So if you have, you know, you know, 60 devices that are, you know, connected to the Wi Fi, um, then there's maybe something going on there that shouldn't be. Wow. I had that happen. My friends, they got, they did an [00:19:00] Airbnb and they're managing it themselves, I believe. And, uh, this guy put a party out on TikTok.
Yeah, I had to clean it up. There's like a week cleaning it up. It's happened to me. I've, I've been, uh, I've been at dinner on a Saturday night and gotten a call from Paradise Valley police department. Hey Ross, it's nine 30 and there's already about 70 people at your house. It doesn't look like it's dying down anytime soon.

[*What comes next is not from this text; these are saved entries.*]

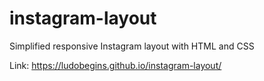 # instagram-layout
Simplified responsive Instagram layout with HTML and CSS

Link: https://ludobegins.github.io/instagram-layout/
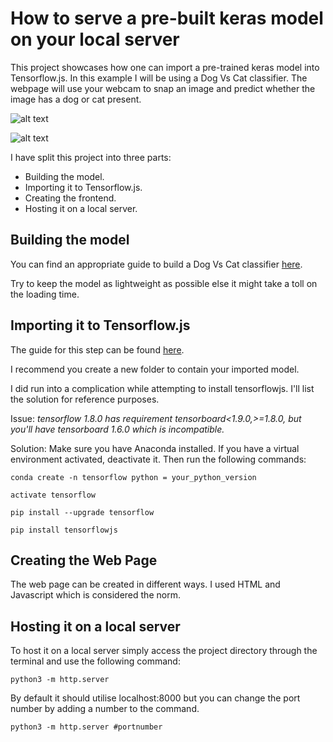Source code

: # How to serve a pre-built keras model on your local server

This project showcases how one can import a pre-trained keras model into Tensorflow.js. In this example I will be using a Dog Vs Cat classifier. The webpage will use your webcam to snap an image and predict whether the image has a dog or cat present.

![alt text](https://user-images.githubusercontent.com/28598769/83793337-05d20800-a6ba-11ea-8371-89dbb097418d.png)

![alt text](https://user-images.githubusercontent.com/28598769/83793452-2dc16b80-a6ba-11ea-8383-0147f210c7d6.png)

 I have split this project into three parts:


- Building the model.
- Importing it to Tensorflow.js.
- Creating the frontend.
- Hosting it on a local server.


## Building the model
 
You can find an appropriate guide to build a Dog Vs Cat classifier [here](https://www.kaggle.com/c/dogs-vs-cats/notebooks).


Try to keep the model as lightweight as possible else it might take a toll on the loading time.

## Importing it to Tensorflow.js

The guide for this step can be found [here](https://www.tensorflow.org/js/tutorials/conversion/import_keras).

I recommend you create a new folder to contain your imported model.

I did run into a complication while attempting to install tensorflowjs. I'll list the solution for reference purposes.


Issue: _tensorflow 1.8.0 has requirement tensorboard<1.9.0,>=1.8.0, but you'll have tensorboard 1.6.0 which is incompatible._


Solution: Make sure you have Anaconda installed. If you have a virtual environment activated, deactivate it. Then run the following commands:

`conda create -n tensorflow python = your_python_version`

`activate tensorflow`

`pip install --upgrade tensorflow`

`pip install tensorflowjs`

## Creating the Web Page

The web page can be created in different ways. I used HTML and Javascript which is considered the norm.

## Hosting it on a local server

To host it on a local server simply access the project directory through the terminal and use the following command: 

`python3 -m http.server`

By default it should utilise localhost:8000 but you can change the port number by adding a number to the command.

`python3 -m http.server #portnumber`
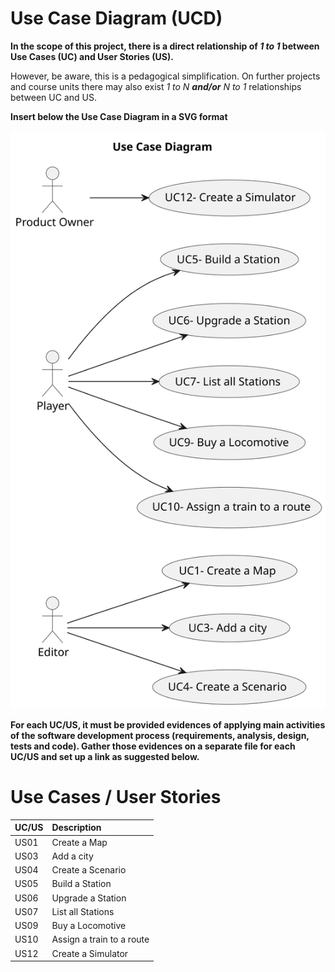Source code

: # Use Case Diagram (UCD)

**In the scope of this project, there is a direct relationship of _1 to 1_ between Use Cases (UC) and User Stories (US).**

However, be aware, this is a pedagogical simplification. On further projects and course units there may also exist _1 to N **and/or** N to 1_ relationships between UC and US.

**Insert below the Use Case Diagram in a SVG format**

![Use Case Diagram](svg/UCD.svg)

**For each UC/US, it must be provided evidences of applying main activities of the software development process (requirements, analysis, design, tests and code). Gather those evidences on a separate file for each UC/US and set up a link as suggested below.**

# Use Cases / User Stories

| UC/US | Description                                   |                   
|:------|:----------------------------------------------|
| US01  | Create a Map                                  |
| US03  | Add a city                                    |
| US04  | Create a Scenario                             |
| US05  | Build a Station                               |
| US06  | Upgrade a Station                             |
| US07  | List all Stations                             |
| US09  | Buy a Locomotive                              |
| US10  | Assign a train to a route                     |
| US12  | Create a Simulator                            |
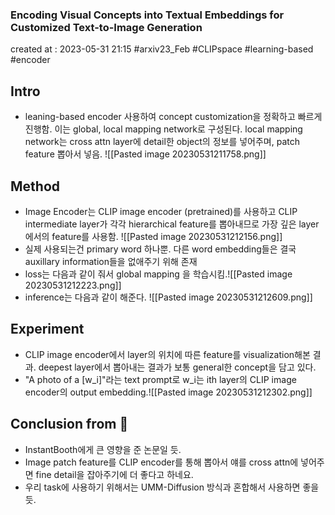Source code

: 
### Encoding Visual Concepts into Textual Embeddings for Customized Text-to-Image Generation

created at : 2023-05-31 21:15
#arxiv23_Feb #CLIPspace #learning-based #encoder

## Intro
- leaning-based encoder 사용하여 concept customization을 정확하고 빠르게 진행함. 이는 global, local mapping network로 구성된다. local mapping network는 cross attn layer에 detail한 object의 정보를 넣어주며, patch feature 뽑아서 넣음.
![[Pasted image 20230531211758.png]]

## Method
- Image Encoder는 CLIP image encoder (pretrained)를 사용하고 CLIP intermediate layer가 각각 hierarchical feature를 뽑아내므로 가장 깊은 layer에서의 feature를 사용함. ![[Pasted image 20230531212156.png]]
- 실제 사용되는건 primary word 하나뿐. 다른 word embedding들은 결국 auxillary information들을 없애주기 위해 존재
- loss는 다음과 같이 줘서 global mapping 을 학습시킴.![[Pasted image 20230531212223.png]]
- inference는 다음과 같이 해준다. ![[Pasted image 20230531212609.png]]

## Experiment
- CLIP image encoder에서 layer의 위치에 따른 feature를 visualization해본 결과. deepest layer에서 뽑아내는 결과가 보통 general한 concept을 담고 있다.
- "A photo of a [w_i]"라는 text prompt로 w_i는 ith layer의 CLIP image encoder의 output embedding.![[Pasted image 20230531212302.png]]


## Conclusion from 🦖
- InstantBooth에게 큰 영향을 준 논문일 듯.
- Image patch feature를 CLIP encoder를 통해 뽑아서 얘를 cross attn에 넣어주면 fine detail을 잡아주기에 더 좋다고 하네요. 
- 우리 task에 사용하기 위해서는 UMM-Diffusion 방식과 혼합해서 사용하면 좋을듯.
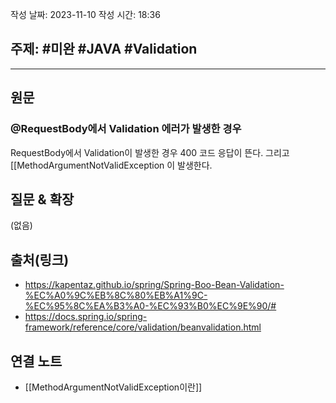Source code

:작성 날짜: 2023-11-10
작성 시간: 18:36

## 주제: #미완 #JAVA #Validation 

----
## 원문

### @RequestBody에서 Validation 에러가 발생한 경우

RequestBody에서 Validation이 발생한 경우 400 코드 응답이 뜬다. 그리고 [[MethodArgumentNotValidException 이 발생한다. 



## 질문 & 확장

(없음)

## 출처(링크)
- https://kapentaz.github.io/spring/Spring-Boo-Bean-Validation-%EC%A0%9C%EB%8C%80%EB%A1%9C-%EC%95%8C%EA%B3%A0-%EC%93%B0%EC%9E%90/#
- https://docs.spring.io/spring-framework/reference/core/validation/beanvalidation.html

## 연결 노트
- [[MethodArgumentNotValidException이란]]









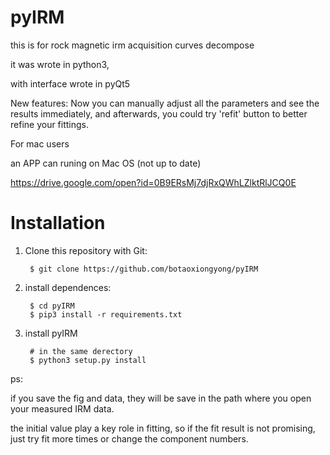 # pyIRM
this is for rock magnetic irm acquisition curves decompose

it was wrote in python3, 

with interface wrote in pyQt5

New features:
Now you can manually adjust all the parameters and see the results immediately, and afterwards, you could try 'refit' button to better refine your fittings.



For mac users

an APP can runing on Mac OS (not up to date)

https://drive.google.com/open?id=0B9ERsMj7djRxQWhLZlktRlJCQ0E

# Installation
1. Clone this repository with Git:

        $ git clone https://github.com/botaoxiongyong/pyIRM
2. install dependences:

        $ cd pyIRM
        $ pip3 install -r requirements.txt
3. install pyIRM

        # in the same derectory
        $ python3 setup.py install
     
ps: 

if you save the fig and data, they will be save in the path where you open your measured IRM data.

the initial value play a key role in fitting, so if the fit result is not promising, just try fit more times or change the component numbers.
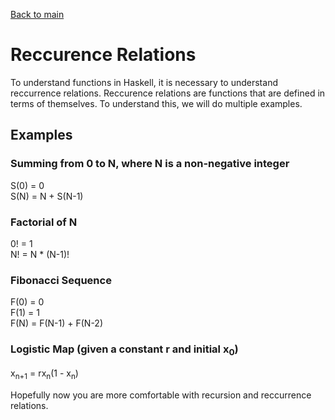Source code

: [Back to main](https://jd-anabi.github.io/functional-programming/)  

# Reccurence Relations
To understand functions in Haskell, it is necessary to understand reccurrence relations. 
Reccurence relations are functions that are defined in terms of themselves. To understand this, 
we will do multiple examples.

## Examples
### Summing from 0 to N, where N is a non-negative integer
S(0) = 0  
S(N) = N + S(N-1)
### Factorial of N
0! = 1  
N! = N * (N-1)!
### Fibonacci Sequence
F(0) = 0  
F(1) = 1  
F(N) = F(N-1) + F(N-2)
### Logistic Map (given a constant r and initial x<sub>0</sub>)
x<sub>n+1</sub> = rx<sub>n</sub>(1 - x<sub>n</sub>)  

Hopefully now you are more comfortable with recursion and reccurrence relations.
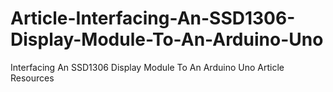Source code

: # Article-Interfacing-An-SSD1306-Display-Module-To-An-Arduino-Uno
Interfacing An SSD1306 Display Module To An Arduino Uno Article Resources
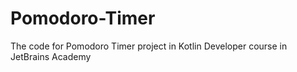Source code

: # Pomodoro-Timer
The code for Pomodoro Timer project in Kotlin Developer course in JetBrains Academy

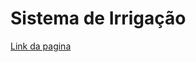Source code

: # Sistema de Irrigação
[Link da pagina]( https://gabrielcordeirobarrosoteles.github.io/Sistema_de_Irrigacao/)
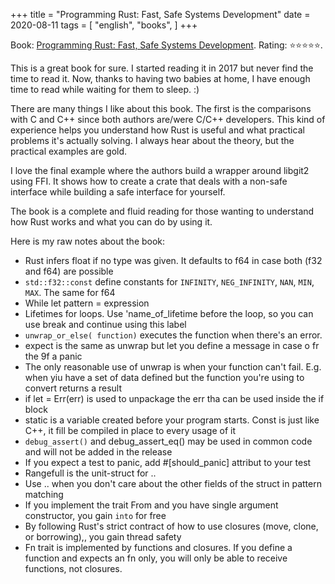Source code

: +++
title = "Programming Rust: Fast, Safe Systems Development"
date = 2020-08-11
tags = [
    "english",
    "books",
]
+++

Book: [Programming Rust: Fast, Safe Systems Development](https://www.goodreads.com/review/25550614). Rating: ⭐️⭐️⭐️⭐️⭐️.

This is a great book for sure. I started reading it in 2017 but never find the
time to read it. Now, thanks to having two babies at home, I have enough time to
read while waiting for them to sleep. :)

There are many things I like about this book. The first is the comparisons with
C and C++ since both authors are/were C/C++ developers. This kind of experience
helps you understand how Rust is useful and what practical problems it's
actually solving. I always hear about the theory, but the practical examples are
gold.

I love the final example where the authors build a wrapper around libgit2 using
FFI. It shows how to create a crate that deals with a non-safe interface while
building a safe interface for yourself.

The book is a complete and fluid reading for those wanting to understand how
Rust works and what you can do by using it.

Here is my raw notes about the book:

- Rust infers float if no type was given. It defaults to f64 in case both (f32
  and f64) are possible
- `std::f32::const` define constants for `INFINITY`, `NEG_INFINITY`, `NAN`,
  `MIN`, `MAX`.  The same for f64
- While let pattern = expression
- Lifetimes for loops. Use 'name_of_lifetime before the loop, so you can use
  break and continue using this label
- `unwrap_or_else( function)` executes the function when there's an error.
- expect is the same as unwrap but let you define a message in case o fr the 9f
  a panic
- The only reasonable use of unwrap is when your function can't fail. E.g. when
  yiu have a set of data defined but the function you're using to convert
  returns a result
- if let = Err(err) is used to unpackage the err tha can be used inside the if
  block
- static is a variable created before your program starts. Const is just like
  C++, it fill be compiled in place to every usage of it
- `debug_assert()` and debug_assert_eq() may be used in common code and will not
  be added in the release
- If you expect a test to panic, add #[should_panic] attribut to your test
- Rangefull is the unit-struct for ..
- Use .. when you don't care about the other fields of the struct in pattern
  matching
- If you implement the trait From and you have single argument constructor, you
  gain `into` for free
- By following Rust's strict contract of how to use closures (move, clone, or
  borrowing),, you gain thread safety
- Fn trait is implemented by functions and closures. If you define a function
  and expects an fn only, you will only be able to receive functions, not
  closures.
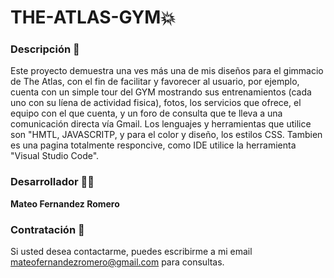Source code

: # THE-ATLAS-GYM💥
<h3>Descripción 💬 </h3>
Este proyecto demuestra una ves más una de mis diseños para el gimmacio de The Atlas, con el fin de facilitar
y favorecer al usuario, por ejemplo, cuenta con un simple tour del GYM mostrando sus entrenamientos (cada uno con su
líena de actividad fisica), fotos, los servicios que ofrece, el equipo con el que cuenta, y un foro de consulta que 
te lleva a una comunicación directa vía Gmail.
Los lenguajes y herramientas que utilice son "HMTL, JAVASCRITP, y para el color y diseño, los estilos CSS. Tambien
es una pagina totalmente responcive, como IDE utilice la herramienta "Visual Studio Code".

### Desarrollador 🧑‍💻
**Mateo Fernandez Romero**

### Contratación 📝
Si usted desea contactarme, puedes escribirme a mi email mateofernandezromero@gmail.com para consultas.
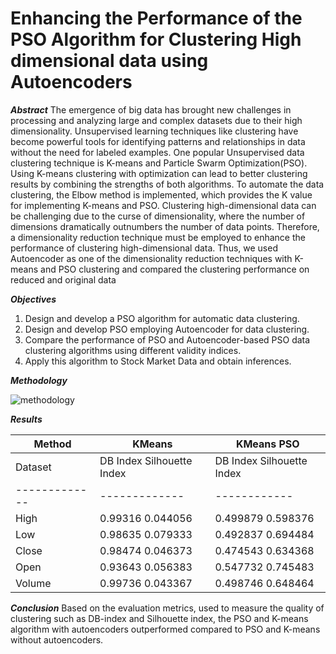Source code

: # Enhancing the Performance of the PSO Algorithm for Clustering High dimensional data using Autoencoders

_**Abstract**_
The emergence of big data has brought new challenges in processing and analyzing large and complex datasets due to their high dimensionality. Unsupervised learning techniques like clustering have become powerful tools for identifying patterns and relationships in data without the need for labeled examples. One popular Unsupervised data clustering technique is K-means and Particle Swarm Optimization(PSO). Using K-means clustering with optimization can lead to better clustering results by combining the strengths of both algorithms. To automate the data clustering, the Elbow method is implemented, which provides the K value for implementing K-means and PSO. Clustering high-dimensional data can be challenging due to the curse of dimensionality, where the number of dimensions dramatically outnumbers the number of data points. Therefore, a dimensionality reduction technique must be employed to enhance the performance of clustering high-dimensional data. Thus, we used Autoencoder as one of the dimensionality reduction techniques with K-means and PSO clustering and compared the clustering performance on reduced and original data

_**Objectives**_
1. Design and develop a PSO algorithm for automatic data clustering.
2. Design and develop PSO employing Autoencoder for data clustering.
3. Compare the performance of PSO and Autoencoder-based PSO data clustering algorithms using different validity indices.
4. Apply this algorithm to Stock Market Data and obtain inferences.

_**Methodology**_

![methodology](https://github.com/Priya-cse/PSO-and-KMeans-for-Clustering-High-dimensional-data-using-Autoencoders/assets/89922343/047ef794-875a-4a52-9255-6e371314021d)

_**Results**_

| Method  | KMeans | KMeans PSO |
| ------------- | ------------- | ------------ |
| Dataset | DB Index  Silhouette Index | DB Index  Silhouette Index |
| ------------- | ------------- | ------------ |
| High | 0.99316               0.044056 | 0.499879              0.598376 |
| Low | 0.98635                0.079333 | 0.492837                0.694484 |
| Close |0.98474                0.046373 |0.474543                0.634368 |
| Open |0.93643                0.056383 | 0.547732                0.745483 |
| Volume | 0.99736                0.043367 | 0.498746               0.648464 |

_**Conclusion**_
Based on the evaluation metrics, used to measure the quality of clustering such as DB-index and Silhouette index, the PSO and K-means algorithm with autoencoders outperformed compared to PSO and K-means without autoencoders.​
		
		
		
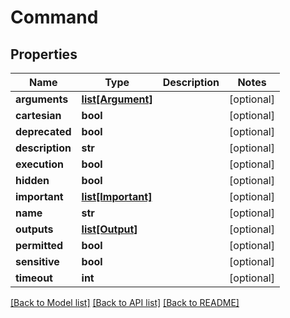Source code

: # Command

## Properties
Name | Type | Description | Notes
------------ | ------------- | ------------- | -------------
**arguments** | [**list[Argument]**](Argument.md) |  | [optional] 
**cartesian** | **bool** |  | [optional] 
**deprecated** | **bool** |  | [optional] 
**description** | **str** |  | [optional] 
**execution** | **bool** |  | [optional] 
**hidden** | **bool** |  | [optional] 
**important** | [**list[Important]**](Important.md) |  | [optional] 
**name** | **str** |  | [optional] 
**outputs** | [**list[Output]**](Output.md) |  | [optional] 
**permitted** | **bool** |  | [optional] 
**sensitive** | **bool** |  | [optional] 
**timeout** | **int** |  | [optional] 

[[Back to Model list]](README.md#documentation-for-models) [[Back to API list]](README.md#documentation-for-api-endpoints) [[Back to README]](README.md)


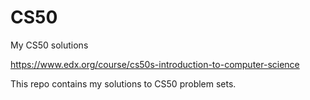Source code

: # CS50
My CS50 solutions

https://www.edx.org/course/cs50s-introduction-to-computer-science

This repo contains my solutions to CS50 problem sets.
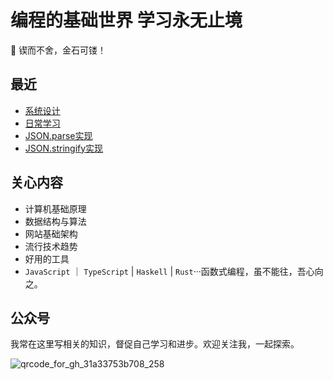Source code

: # 编程的基础世界 学习永无止境

🏃 锲而不舍，金石可镂！

## 最近

- [系统设计](https://github.com/WanderHuang/Basic-Programming-Knowledge/labels/system%20design)
- [日常学习](https://github.com/WanderHuang/Basic-Programming-Knowledge/issues)
- [JSON.parse实现](./js-design/json.parse.js)
- [JSON.stringify实现](./js-design/json.stringify.js)

## 关心内容

- 计算机基础原理
- 数据结构与算法
- 网站基础架构
- 流行技术趋势
- 好用的工具
- `JavaScript` ｜ `TypeScript` | `Haskell` | `Rust`···函数式编程，虽不能往，吾心向之。

## 公众号

我常在这里写相关的知识，督促自己学习和进步。欢迎关注我，一起探索。

![qrcode_for_gh_31a33753b708_258](https://user-images.githubusercontent.com/18475942/126742606-0f0eca11-0c38-4004-9ca4-a086048ce6fa.jpg)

You might want to get over here. Yeah. Oh, so you're like the listener. You're the person listed to call. I'm the, I'm listed as the emergency contact. Um, yeah, there's, there's, I have support out in the market that kind of helps me with that kind of thing. But, um, yeah, you, you're required now through some different, uh, ordinances that have, that have passed over the last couple of years to register a local, um, contact.
Contact, uh, at every property in Phoenix and that's right. That's a rental short term. Yeah. Yeah. Okay. All right. And, um, okay. So I want to back up to this pro forma too. So have we finished all the three parts? The third part was, yeah, we could just roll, roll lightly touch on the third. Um, it's selecting the right property manager.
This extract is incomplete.